CAMBRIDGE – This summer, the Intergovernmental Panel on Climate Change released its latest report, and the scariest part is just how unsurprising its contents were. Avoiding the worst, the report made clear, is still possible, but only if humanity moves to a carbon-neutral economy as quickly as possible. “This report,” said United Nations Secretary-General António Guterres, “must sound a death knell for coal and fossil fuels, before they destroy our planet.”
And yet, with the planet on fire, institutional finance is fanning the flames. Many of the world’s most powerful financial actors continue to invest in the fossil-fuel industry, even as its actions predictably lead to massive economic disruption, ecological catastrophe, and social injustice. Until now, they have gotten away with it. But a new trend in the law is forcing institutional investors to decarbonize their portfolios – or be held legally accountable.
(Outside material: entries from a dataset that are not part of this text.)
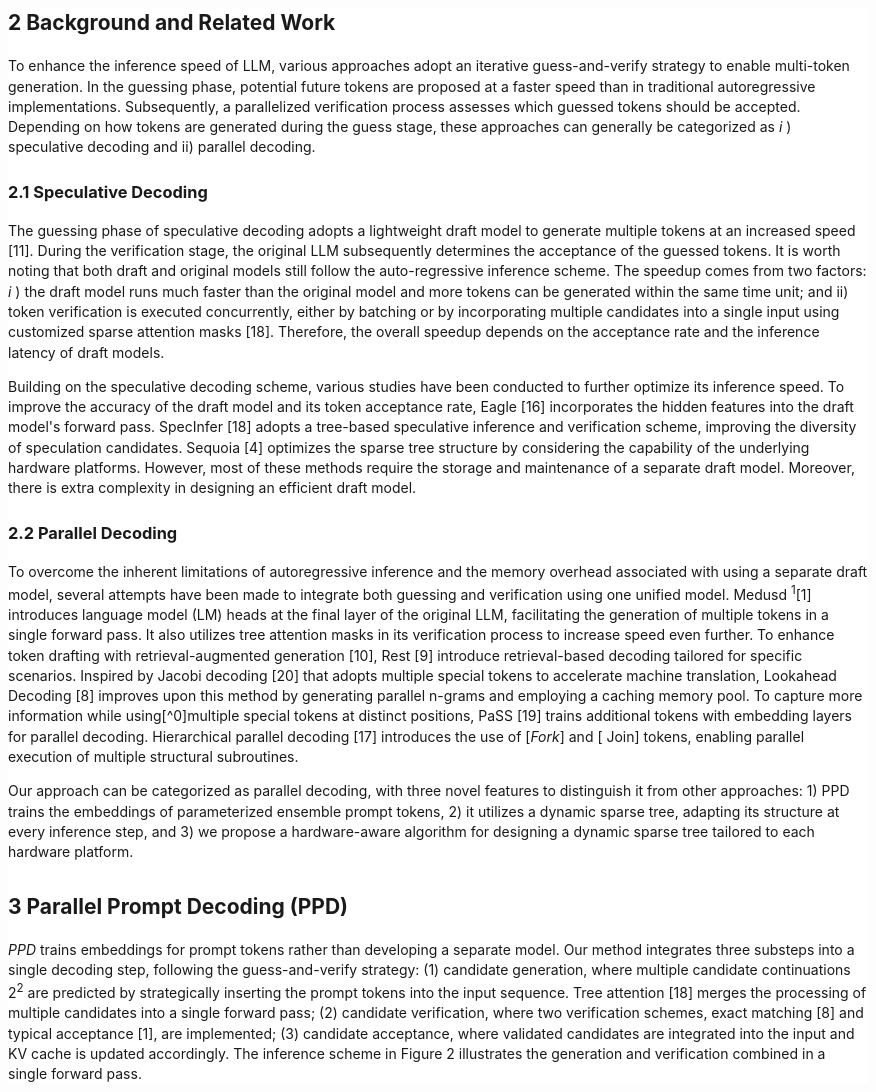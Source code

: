 
## 2 Background and Related Work

To enhance the inference speed of LLM, various approaches adopt an iterative guess-and-verify strategy to enable multi-token generation. In the guessing phase, potential future tokens are proposed at a faster speed than in traditional autoregressive implementations. Subsequently, a parallelized verification process assesses which guessed tokens should be accepted. Depending on how tokens are generated during the guess stage, these approaches can generally be categorized as $i$ ) speculative decoding and ii) parallel decoding.

### 2.1 Speculative Decoding

The guessing phase of speculative decoding adopts a lightweight draft model to generate multiple tokens at an increased speed [11]. During the verification stage, the original LLM subsequently determines the acceptance of the guessed tokens. It is worth noting that both draft and original models still follow the auto-regressive inference scheme. The speedup comes from two factors: $i$ ) the draft model runs much faster than the original model and more tokens can be generated within the same time unit; and ii) token verification is executed concurrently, either by batching or by incorporating multiple candidates into a single input using customized sparse attention masks [18]. Therefore, the overall speedup depends on the acceptance rate and the inference latency of draft models.

Building on the speculative decoding scheme, various studies have been conducted to further optimize its inference speed. To improve the accuracy of the draft model and its token acceptance rate, Eagle [16] incorporates the hidden features into the draft model's forward pass. SpecInfer [18] adopts a tree-based speculative inference and verification scheme, improving the diversity of speculation candidates. Sequoia [4] optimizes the sparse tree structure by considering the capability of the underlying hardware platforms. However, most of these methods require the storage and maintenance of a separate draft model. Moreover, there is extra complexity in designing an efficient draft model.

### 2.2 Parallel Decoding

To overcome the inherent limitations of autoregressive inference and the memory overhead associated with using a separate draft model, several attempts have been made to integrate both guessing and verification using one unified model. Medusd ${ }^{1}[1]$ introduces language model (LM) heads at the final layer of the original LLM, facilitating the generation of multiple tokens in a single forward pass. It also utilizes tree attention masks in its verification process to increase speed even further. To enhance token drafting with retrieval-augmented generation [10], Rest [9] introduce retrieval-based decoding tailored for specific scenarios. Inspired by Jacobi decoding [20] that adopts multiple special tokens to accelerate machine translation, Lookahead Decoding [8] improves upon this method by generating parallel n-grams and employing a caching memory pool. To capture more information while using[^0]multiple special tokens at distinct positions, PaSS [19] trains additional tokens with embedding layers for parallel decoding. Hierarchical parallel decoding [17] introduces the use of $[F o r k]$ and $[$ Join] tokens, enabling parallel execution of multiple structural subroutines.

Our approach can be categorized as parallel decoding, with three novel features to distinguish it from other approaches: 1) PPD trains the embeddings of parameterized ensemble prompt tokens, 2) it utilizes a dynamic sparse tree, adapting its structure at every inference step, and 3) we propose a hardware-aware algorithm for designing a dynamic sparse tree tailored to each hardware platform.

## 3 Parallel Prompt Decoding (PPD)

$P P D$ trains embeddings for prompt tokens rather than developing a separate model. Our method integrates three substeps into a single decoding step, following the guess-and-verify strategy: (1) candidate generation, where multiple candidate continuations $2^{2}$ are predicted by strategically inserting the prompt tokens into the input sequence. Tree attention [18] merges the processing of multiple candidates into a single forward pass; (2) candidate verification, where two verification schemes, exact matching [8] and typical acceptance [1], are implemented; (3) candidate acceptance, where validated candidates are integrated into the input and KV cache is updated accordingly. The inference scheme in Figure 2 illustrates the generation and verification combined in a single forward pass.
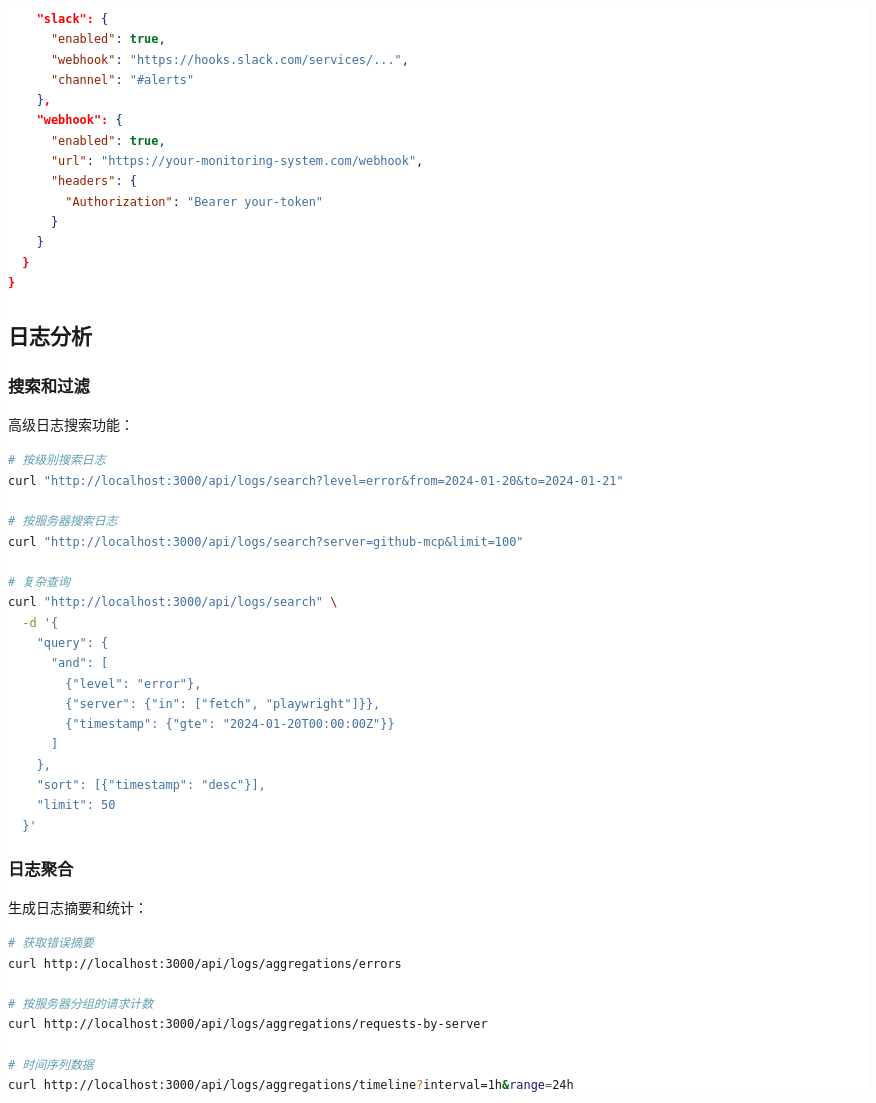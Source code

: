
 ```json
    "slack": {
      "enabled": true,
      "webhook": "https://hooks.slack.com/services/...",
      "channel": "#alerts"
    },
    "webhook": {
      "enabled": true,
      "url": "https://your-monitoring-system.com/webhook",
      "headers": {
        "Authorization": "Bearer your-token"
      }
    }
  }
}
```

## 日志分析

### 搜索和过滤

高级日志搜索功能：

```bash
# 按级别搜索日志
curl "http://localhost:3000/api/logs/search?level=error&from=2024-01-20&to=2024-01-21"

# 按服务器搜索日志
curl "http://localhost:3000/api/logs/search?server=github-mcp&limit=100"

# 复杂查询
curl "http://localhost:3000/api/logs/search" \
  -d '{
    "query": {
      "and": [
        {"level": "error"},
        {"server": {"in": ["fetch", "playwright"]}},
        {"timestamp": {"gte": "2024-01-20T00:00:00Z"}}
      ]
    },
    "sort": [{"timestamp": "desc"}],
    "limit": 50
  }'
```

### 日志聚合

生成日志摘要和统计：

```bash
# 获取错误摘要
curl http://localhost:3000/api/logs/aggregations/errors

# 按服务器分组的请求计数
curl http://localhost:3000/api/logs/aggregations/requests-by-server

# 时间序列数据
curl http://localhost:3000/api/logs/aggregations/timeline?interval=1h&range=24h
```
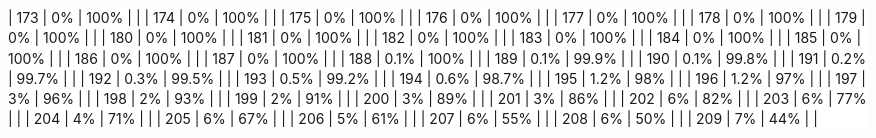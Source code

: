 | 173 | 0% | 100% |  |
| 174 | 0% | 100% |  |
| 175 | 0% | 100% |  |
| 176 | 0% | 100% |  |
| 177 | 0% | 100% |  |
| 178 | 0% | 100% |  |
| 179 | 0% | 100% |  |
| 180 | 0% | 100% |  |
| 181 | 0% | 100% |  |
| 182 | 0% | 100% |  |
| 183 | 0% | 100% |  |
| 184 | 0% | 100% |  |
| 185 | 0% | 100% |  |
| 186 | 0% | 100% |  |
| 187 | 0% | 100% |  |
| 188 | 0.1% | 100% |  |
| 189 | 0.1% | 99.9% |  |
| 190 | 0.1% | 99.8% |  |
| 191 | 0.2% | 99.7% |  |
| 192 | 0.3% | 99.5% |  |
| 193 | 0.5% | 99.2% |  |
| 194 | 0.6% | 98.7% |  |
| 195 | 1.2% | 98% |  |
| 196 | 1.2% | 97% |  |
| 197 | 3% | 96% |  |
| 198 | 2% | 93% |  |
| 199 | 2% | 91% |  |
| 200 | 3% | 89% |  |
| 201 | 3% | 86% |  |
| 202 | 6% | 82% |  |
| 203 | 6% | 77% |  |
| 204 | 4% | 71% |  |
| 205 | 6% | 67% |  |
| 206 | 5% | 61% |  |
| 207 | 6% | 55% |  |
| 208 | 6% | 50% |  |
| 209 | 7% | 44% |  |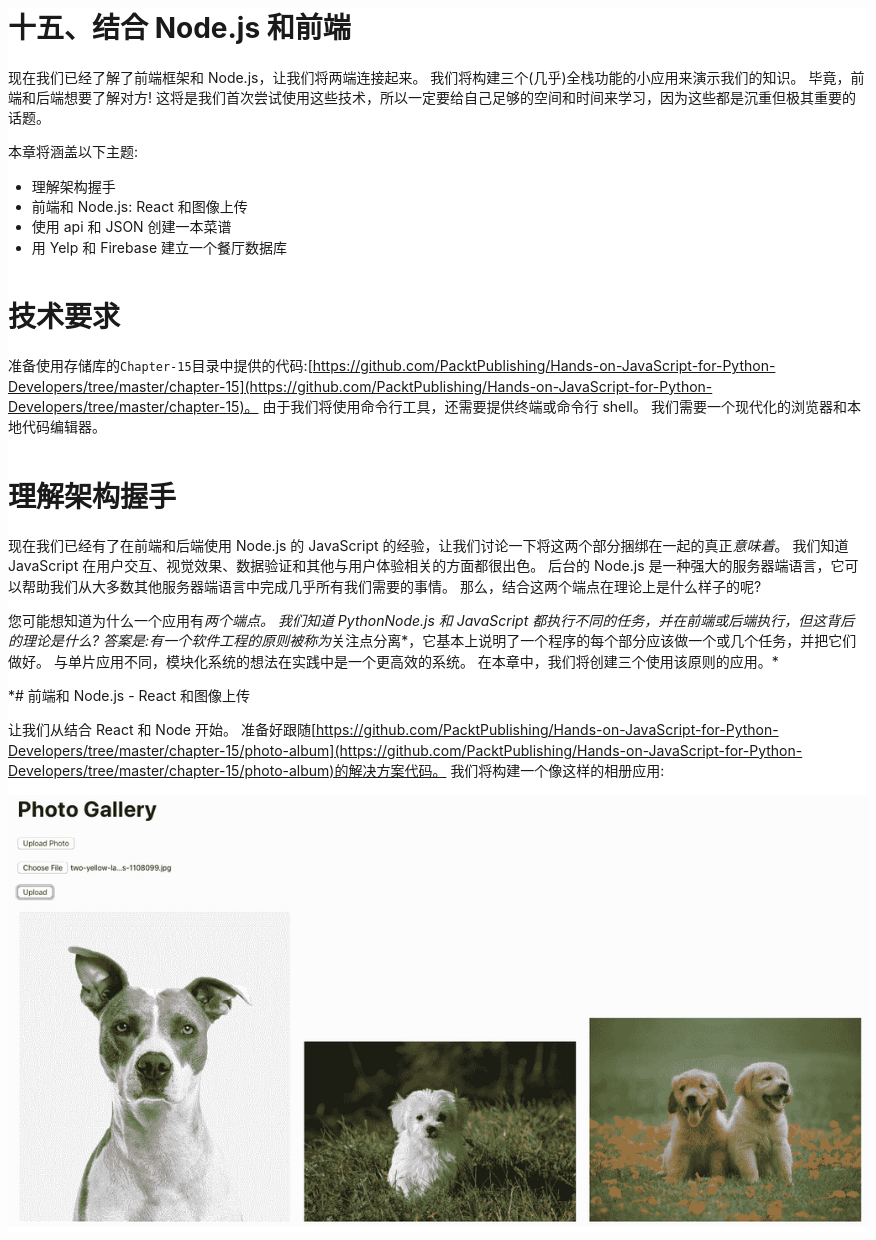 # 十五、结合 Node.js 和前端

现在我们已经了解了前端框架和 Node.js，让我们将两端连接起来。 我们将构建三个(几乎)全栈功能的小应用来演示我们的知识。 毕竟，前端和后端想要了解对方! 这将是我们首次尝试使用这些技术，所以一定要给自己足够的空间和时间来学习，因为这些都是沉重但极其重要的话题。

本章将涵盖以下主题:

*   理解架构握手
*   前端和 Node.js: React 和图像上传
*   使用 api 和 JSON 创建一本菜谱
*   用 Yelp 和 Firebase 建立一个餐厅数据库

# 技术要求

准备使用存储库的`Chapter-15`目录中提供的代码:[https://github.com/PacktPublishing/Hands-on-JavaScript-for-Python-Developers/tree/master/chapter-15](https://github.com/PacktPublishing/Hands-on-JavaScript-for-Python-Developers/tree/master/chapter-15)。 由于我们将使用命令行工具，还需要提供终端或命令行 shell。 我们需要一个现代化的浏览器和本地代码编辑器。

# 理解架构握手

现在我们已经有了在前端和后端使用 Node.js 的 JavaScript 的经验，让我们讨论一下将这两个部分捆绑在一起的真正*意味着*。 我们知道 JavaScript 在用户交互、视觉效果、数据验证和其他与用户体验相关的方面都很出色。 后台的 Node.js 是一种强大的服务器端语言，它可以帮助我们从大多数其他服务器端语言中完成几乎所有我们需要的事情。 那么，结合这两个端点在理论上是什么样子的呢?

您可能想知道为什么一个应用有*两个端点。 我们知道 PythonNode.js 和 JavaScript 都执行不同的任务，并在前端或后端执行，但这背后的理论是什么? 答案是:有一个软件工程的原则被称为*关注点分离*，它基本上说明了一个程序的每个部分应该做一个或几个任务，并把它们做好。 与单片应用不同，模块化系统的想法在实践中是一个更高效的系统。 在本章中，我们将创建三个使用该原则的应用。*

 *# 前端和 Node.js - React 和图像上传

让我们从结合 React 和 Node 开始。 准备好跟随[https://github.com/PacktPublishing/Hands-on-JavaScript-for-Python-Developers/tree/master/chapter-15/photo-album](https://github.com/PacktPublishing/Hands-on-JavaScript-for-Python-Developers/tree/master/chapter-15/photo-album)的解决方案代码。 我们将构建一个像这样的相册应用:

![](img/56812bfe-0905-4732-8d60-6ba855c16ae1.png)

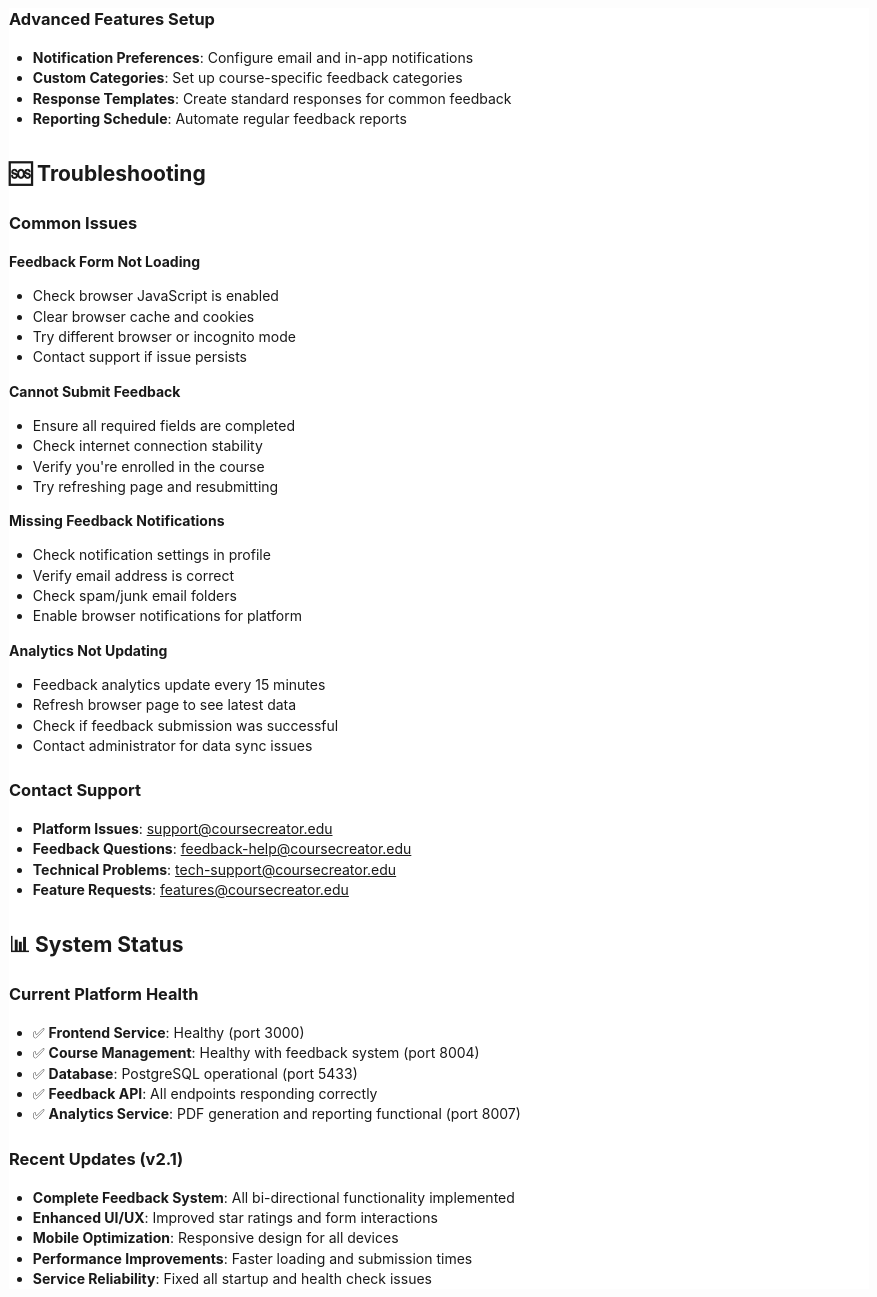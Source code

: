 ### Advanced Features Setup
- **Notification Preferences**: Configure email and in-app notifications
- **Custom Categories**: Set up course-specific feedback categories
- **Response Templates**: Create standard responses for common feedback
- **Reporting Schedule**: Automate regular feedback reports

## 🆘 Troubleshooting

### Common Issues

**Feedback Form Not Loading**
- Check browser JavaScript is enabled
- Clear browser cache and cookies
- Try different browser or incognito mode
- Contact support if issue persists

**Cannot Submit Feedback**  
- Ensure all required fields are completed
- Check internet connection stability
- Verify you're enrolled in the course
- Try refreshing page and resubmitting

**Missing Feedback Notifications**
- Check notification settings in profile
- Verify email address is correct
- Check spam/junk email folders
- Enable browser notifications for platform

**Analytics Not Updating**
- Feedback analytics update every 15 minutes
- Refresh browser page to see latest data
- Check if feedback submission was successful
- Contact administrator for data sync issues

### Contact Support
- **Platform Issues**: support@coursecreator.edu
- **Feedback Questions**: feedback-help@coursecreator.edu
- **Technical Problems**: tech-support@coursecreator.edu
- **Feature Requests**: features@coursecreator.edu

## 📊 System Status

### Current Platform Health
- ✅ **Frontend Service**: Healthy (port 3000)
- ✅ **Course Management**: Healthy with feedback system (port 8004)
- ✅ **Database**: PostgreSQL operational (port 5433)
- ✅ **Feedback API**: All endpoints responding correctly
- ✅ **Analytics Service**: PDF generation and reporting functional (port 8007)

### Recent Updates (v2.1)
- **Complete Feedback System**: All bi-directional functionality implemented
- **Enhanced UI/UX**: Improved star ratings and form interactions
- **Mobile Optimization**: Responsive design for all devices
- **Performance Improvements**: Faster loading and submission times
- **Service Reliability**: Fixed all startup and health check issues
Harvard University is a case in point. For a decade, Harvard’s leaders had ignored calls from students, faculty, and alumni to divest the university’s $53 billion endowment from the fossil-fuel industry. But, recognizing scientific and financial reality, in September Harvard finally pledged to divest from companies whose business models, by relying on sustained carbon extraction, are incompatible with a livable future. “Given the need to decarbonize the economy and our responsibility as fiduciaries to make long-term investment decisions that support our teaching and research mission,” wrote university President Larry Bacow, “we do not believe such investments are prudent” (emphasis added).